Exercise details
Examine each line of the data. Copy the line if it includes the word "docs".

Record set
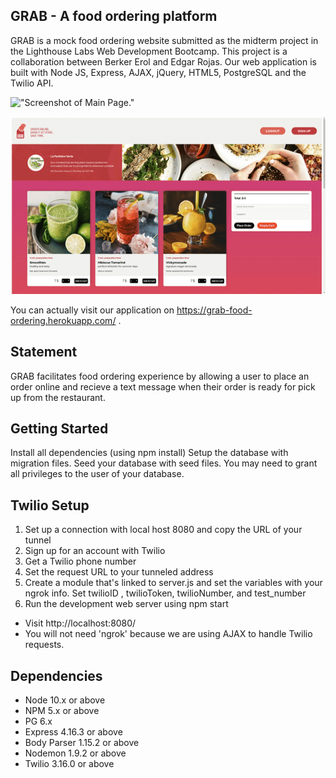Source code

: ## GRAB - A food ordering platform
GRAB is a mock food ordering website submitted as the midterm project in the Lighthouse Labs Web Development Bootcamp.
This project is a collaboration between Berker Erol and Edgar Rojas. Our web application is built with Node JS, Express, AJAX, jQuery, HTML5, PostgreSQL and the Twilio API.

!["Screenshot of Main Page."](https://github.com/berkererol/grab/blob/master/docs/main_page.gif)

!["Screenshot of Menu Page."](https://github.com/berkererol/grab/blob/master/docs/menu_page.gif)

You can actually visit our application on https://grab-food-ordering.herokuapp.com/ .

## Statement
GRAB facilitates food ordering experience by allowing a user to place an order online and recieve a text message when their order is ready for pick up from the restaurant. 

## Getting Started

Install all dependencies (using npm install)
Setup the database with migration files.
Seed your database with seed files.
You may need to grant all privileges to the user of your database.


## Twilio Setup
1. Set up a connection with local host 8080 and copy the URL of your tunnel
2. Sign up for an account with Twilio
3. Get a Twilio phone number
4. Set the request URL to your tunneled address
5. Create a module that's linked to server.js and set the variables with your ngrok info. Set twilioID , twilioToken,    twilioNumber, and test_number
6. Run the development web server using npm start

- Visit http://localhost:8080/
- You will not need 'ngrok' because we are using AJAX to handle Twilio requests.

## Dependencies

- Node 10.x or above
- NPM 5.x or above
- PG 6.x
- Express 4.16.3 or above
- Body Parser 1.15.2 or above
- Nodemon 1.9.2 or above
- Twilio 3.16.0 or above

Task result
!["Screenshot of Main Page."](https://github.com/berkererol/grab/blob/master/docs/main_page.gif)
!["Screenshot of Menu Page."](https://github.com/berkererol/grab/blob/master/docs/menu_page.gif)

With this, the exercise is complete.